I would let everyone know what was what. I would expect them to be open with me. I would try to remember the dying woman in Ingmar Bergman's "Cries and Whispers," who writes in her journal, "This is happiness. I cannot wish for anything better. I feel profoundly grateful to my life, which gives me so much." I would remember my dying Aunt Marjorie, who told me with total contentment, "I've enjoyed my life, Rog, and you know this day comes for all of us sooner or later." And I would start reading a long novel. We both knew Margie had maybe a month to live. She was a great reader. I asked her what she was reading. "I've just started Tom Clancy's new novel," she said, and her smile finished the sentence.
The heroine of "My Life Without Me," on the other hand, engineers her death as a soap opera that would be mushy if it were about her, but is shameless because it is by her. Told she has inoperable ovarian cancer, she keeps it a secret from everyone in her life, lies to cover up her growing weakness, and on good days works through a checklist of "10 Things to Do Before I Die." No. 11 should maybe be to rent the video of "Things To Do in Denver When You're Dead." One of the items on her list is, "Find out what it would be like to make love with another man." She was married at 17, to the only boy she ever slept with, and now she is 23 and lives with Don and their daughters in a house trailer in her mother's backyard. They have the happiest marriage I have ever seen in the movies, maybe because strict plot economy allows no time to provide them with problems. Nevertheless when she meets a guy named Lee at a coin laundry, she allows them to drift into a relationship that quickly leads to love.
I don't understand her need to do this. I understand that a 23-year-old woman might be curious about sleeping with a second man, but would she act on mere curiosity if she loved her husband, they were happy, and had great sex?
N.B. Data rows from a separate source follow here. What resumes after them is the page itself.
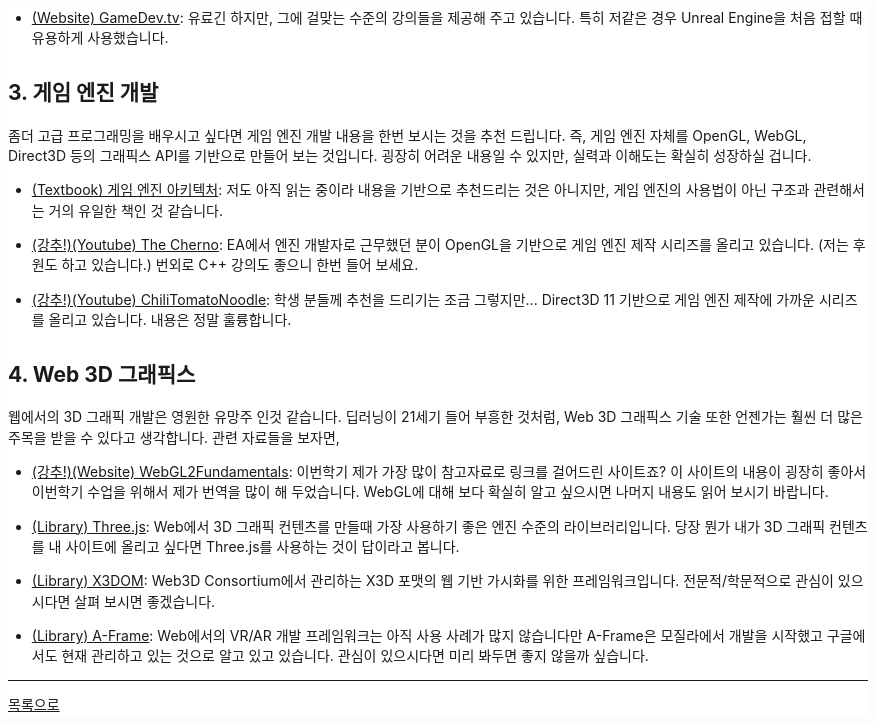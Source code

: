 - [(Website) GameDev.tv](https://www.gamedev.tv/): 유료긴 하지만, 그에 걸맞는 수준의 강의들을 제공해 주고 있습니다. 특히 저같은 경우 Unreal Engine을 처음 접할 때 유용하게 사용했습니다.

## 3. 게임 엔진 개발

좀더 고급 프로그래밍을 배우시고 싶다면 게임 엔진 개발 내용을 한번 보시는 것을 추천 드립니다. 즉, 게임 엔진 자체를 OpenGL, WebGL, Direct3D 등의 그래픽스 API를 기반으로 만들어 보는 것입니다. 굉장히 어려운 내용일 수 있지만, 실력과 이해도는 확실히 성장하실 겁니다.

- [(Textbook) 게임 엔진 아키텍처](http://www.kyobobook.co.kr/product/detailViewKor.laf?ejkGb=KOR&mallGb=KOR&barcode=9791156006626&orderClick=LEa&Kc=): 저도 아직 읽는 중이라 내용을 기반으로 추천드리는 것은 아니지만, 게임 엔진의 사용법이 아닌 구조과 관련해서는 거의 유일한 책인 것 같습니다.

- [(강추!)(Youtube) The Cherno](https://www.youtube.com/channel/UCQ-W1KE9EYfdxhL6S4twUNw): EA에서 엔진 개발자로 근무했던 분이 OpenGL을 기반으로 게임 엔진 제작 시리즈를 올리고 있습니다. (저는 후원도 하고 있습니다.) 번외로 C++ 강의도 좋으니 한번 들어 보세요.

- [(강추!)(Youtube) ChiliTomatoNoodle](https://www.youtube.com/channel/UCsyHonfwHi4fLb2lkq0DEAA): 학생 분들께 추천을 드리기는 조금 그렇지만... Direct3D 11 기반으로 게임 엔진 제작에 가까운 시리즈를 올리고 있습니다. 내용은 정말 훌륭합니다.

## 4. Web 3D 그래픽스

웹에서의 3D 그래픽 개발은 영원한 유망주 인것 같습니다. 딥러닝이 21세기 들어 부흥한 것처럼, Web 3D 그래픽스 기술 또한 언젠가는 훨씬 더 많은 주목을 받을 수 있다고 생각합니다. 관련 자료들을 보자면,

- [(강추!)(Website) WebGL2Fundamentals](https://webgl2fundamentals.org/webgl/lessons/ko/): 이번학기 제가 가장 많이 참고자료로 링크를 걸어드린 사이트죠? 이 사이트의 내용이 굉장히 좋아서 이번학기 수업을 위해서 제가 번역을 많이 해 두었습니다. WebGL에 대해 보다 확실히 알고 싶으시면 나머지 내용도 읽어 보시기 바랍니다.

- [(Library) Three.js](https://threejs.org/): Web에서 3D 그래픽 컨텐츠를 만들때 가장 사용하기 좋은 엔진 수준의 라이브러리입니다. 당장 뭔가 내가 3D 그래픽 컨텐츠를 내 사이트에 올리고 싶다면 Three.js를 사용하는 것이 답이라고 봅니다.

- [(Library) X3DOM](https://www.x3dom.org/): Web3D Consortium에서 관리하는 X3D 포맷의 웹 기반 가시화를 위한 프레임워크입니다. 전문적/학문적으로 관심이 있으시다면 살펴 보시면 좋겠습니다.

- [(Library) A-Frame](https://aframe.io/): Web에서의 VR/AR 개발 프레임워크는 아직 사용 사례가 많지 않습니다만 A-Frame은 모질라에서 개발을 시작했고 구글에서도 현재 관리하고 있는 것으로 알고 있고 있습니다. 관심이 있으시다면 미리 봐두면 좋지 않을까 싶습니다.

---

[목록으로](../)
OK, maybe, although I think she'd be wrong. But to do it when she's dying is so unfair to the other guy, who doesn't understand part of her appeal is the urgent bittersweet quality that dying has given her. And it's not enough for her to have sex. She wants to make someone fall in love with her. It's not enough to spring a mournful surprise on one man who loves her. She wants two heartbreaks. Maybe she only stops at two because of time pressure. At her funeral they should play, "Don't Cry for Me, Argentina." Her egocentric decision puts enormous pressure on the kind doctor who gives her the bad news and is forbidden to treat her. And on her kids, who know something is very wrong, because kids always do, and who have to believe her lies about being tired. And on her husband, her mother, her best friend at work, and even the woman (also named Ann) who has moved in next door. After testing her baby-sitting skills, she has chosen this Ann as Don's next wife, and arranges a dinner they don't realize is their first date. It's bad enough for a second wife to feel like she's sharing her husband with the ghost of his first wife, but how does it feel during sex when the ghost is cheering, "You go, girl!" Now of course all of this is handled with exquisite taste. Actors do not often get roles this challenging, and they find honesty in the moments even while the movie as a whole grows into a manipulation. Ann is played by Sarah Polley, from "The Sweet Hereafter," and she accepts the character's decisions and invests them, wrong as they are, with simplicity and glowing conviction. Lee, the second lover, is played by Mark Ruffalo, who amazes me in one movie after another with the intensity of his presence and his gentle response to other actors. Scott Speedman is Ann's husband, Deborah Harry is her mother, Alfred Molina is her father, currently in prison; Amanda Plummer is the best friend, and Leonor Watling is the other Ann, who tells a story about dying Siamese twins that starts out sad and then becomes increasingly inconceivable.